The Bungie situation is the most visible sign of a broader structural problem. The studio's $3.6 billion acquisition by Sony in 2022 was supposed to give PlayStation a foothold in live-service gaming. Instead, Marathon underperformed, Destiny 2 wound down, and Destiny 3 has not been greenlit. Bloomberg first reported the layoffs; the 50% figure comes from French journalist Sylvain Trinel, who has also warned that id Software, Bethesda, and BioWare face pressure in the weeks ahead.

> "The Xbox situation is just the beginning of a bloodbath for studios owned by major publishers. This is a genuine catastrophe. I'd keep an eye on id Software, Bethesda, and BioWare. What I heard today is not encouraging — and this is just the start." > — Sylvain Trinel, BFM journalist

Trinel's specific figures for those studios are unverified and no official statements have come from Microsoft or EA. But the broader timing is notable: Microsoft's fiscal year ends June 30, and restructuring announcements typically follow shortly after.

Paris takes a hit too

Paris-based Quantic Dream is planning 115 layoffs, according to a report by French games industry union STJV. The cuts follow the failure of Spellcasters Chronicles — a game that peaked at 888 concurrent players at launch in February 2026 — and the ongoing delay of Star Wars Eclipse, announced all the way back in 2021 with no gameplay shown since. The union flagged procedural irregularities in the redundancy plan and raised concerns about the use of generative AI.

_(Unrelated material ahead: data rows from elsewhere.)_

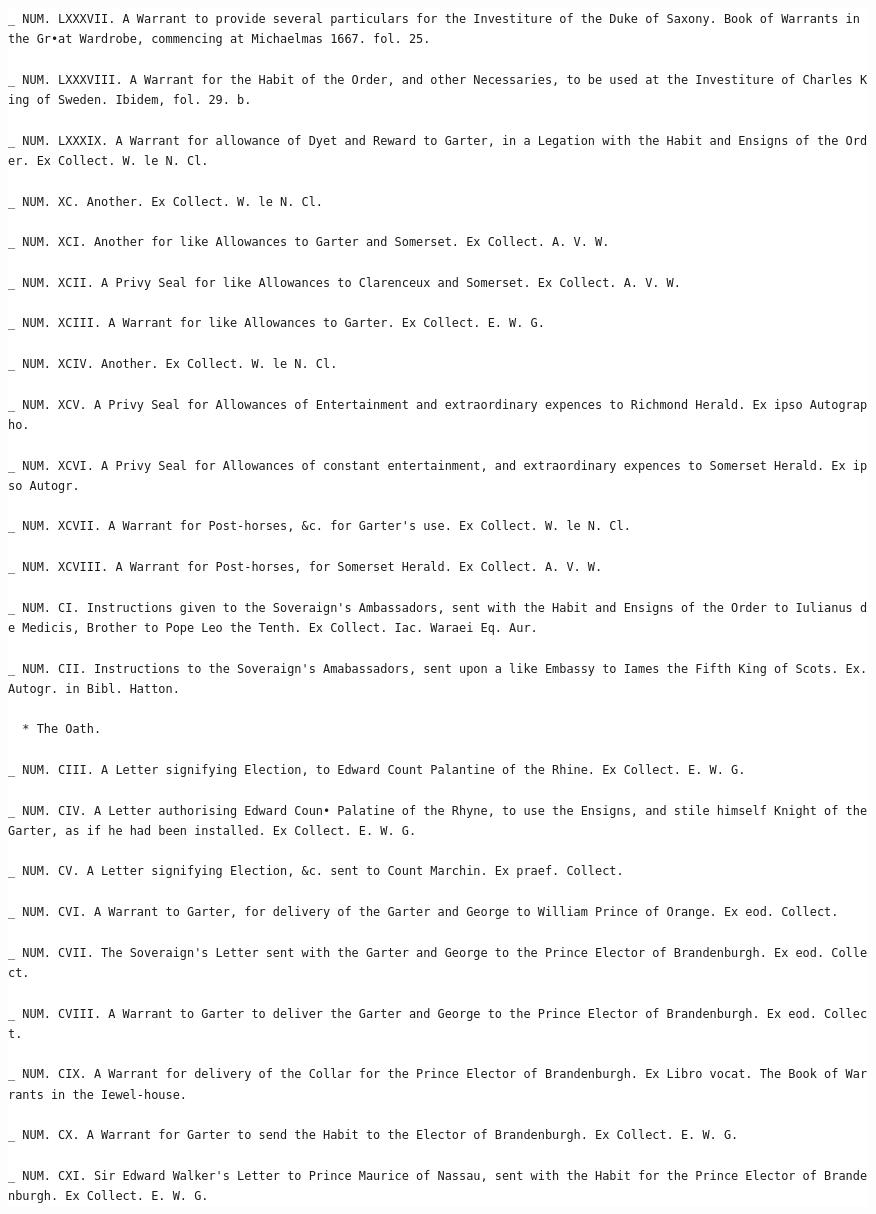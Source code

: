     _ NUM. LXXXVII. A Warrant to provide several particulars for the Investiture of the Duke of Saxony. Book of Warrants in the Gr•at Wardrobe, commencing at Michaelmas 1667. fol. 25.

    _ NUM. LXXXVIII. A Warrant for the Habit of the Order, and other Necessaries, to be used at the Investiture of Charles King of Sweden. Ibidem, fol. 29. b.

    _ NUM. LXXXIX. A Warrant for allowance of Dyet and Reward to Garter, in a Legation with the Habit and Ensigns of the Order. Ex Collect. W. le N. Cl.

    _ NUM. XC. Another. Ex Collect. W. le N. Cl.

    _ NUM. XCI. Another for like Allowances to Garter and Somerset. Ex Collect. A. V. W.

    _ NUM. XCII. A Privy Seal for like Allowances to Clarenceux and Somerset. Ex Collect. A. V. W.

    _ NUM. XCIII. A Warrant for like Allowances to Garter. Ex Collect. E. W. G.

    _ NUM. XCIV. Another. Ex Collect. W. le N. Cl.

    _ NUM. XCV. A Privy Seal for Allowances of Entertainment and extraordinary expences to Richmond Herald. Ex ipso Autographo.

    _ NUM. XCVI. A Privy Seal for Allowances of constant entertainment, and extraordinary expences to Somerset Herald. Ex ipso Autogr.

    _ NUM. XCVII. A Warrant for Post-horses, &c. for Garter's use. Ex Collect. W. le N. Cl.

    _ NUM. XCVIII. A Warrant for Post-horses, for Somerset Herald. Ex Collect. A. V. W.

    _ NUM. CI. Instructions given to the Soveraign's Ambassadors, sent with the Habit and Ensigns of the Order to Iulianus de Medicis, Brother to Pope Leo the Tenth. Ex Collect. Iac. Waraei Eq. Aur.

    _ NUM. CII. Instructions to the Soveraign's Amabassadors, sent upon a like Embassy to Iames the Fifth King of Scots. Ex. Autogr. in Bibl. Hatton.

      * The Oath.

    _ NUM. CIII. A Letter signifying Election, to Edward Count Palantine of the Rhine. Ex Collect. E. W. G.

    _ NUM. CIV. A Letter authorising Edward Coun• Palatine of the Rhyne, to use the Ensigns, and stile himself Knight of the Garter, as if he had been installed. Ex Collect. E. W. G.

    _ NUM. CV. A Letter signifying Election, &c. sent to Count Marchin. Ex praef. Collect.

    _ NUM. CVI. A Warrant to Garter, for delivery of the Garter and George to William Prince of Orange. Ex eod. Collect.

    _ NUM. CVII. The Soveraign's Letter sent with the Garter and George to the Prince Elector of Brandenburgh. Ex eod. Collect.

    _ NUM. CVIII. A Warrant to Garter to deliver the Garter and George to the Prince Elector of Brandenburgh. Ex eod. Collect.

    _ NUM. CIX. A Warrant for delivery of the Collar for the Prince Elector of Brandenburgh. Ex Libro vocat. The Book of Warrants in the Iewel-house.

    _ NUM. CX. A Warrant for Garter to send the Habit to the Elector of Brandenburgh. Ex Collect. E. W. G.

    _ NUM. CXI. Sir Edward Walker's Letter to Prince Maurice of Nassau, sent with the Habit for the Prince Elector of Brandenburgh. Ex Collect. E. W. G.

A pattern, not an isolated event

The gaming industry has lost around 45,000 jobs since 2022, even as total revenue hit a record $195.6 billion in 2025. Private investment in gaming fell 55% year-over-year. The pattern is consistent: publishers overcommitted to live-service titles — Marathon, Concord, Spellcasters — and are now consolidating around a smaller number of proven franchises. TechTimes has a useful breakdown of how the downturn spans Sony, Microsoft, and EA simultaneously.

More announcements are likely before the end of summer. The studios named so far are probably not the last.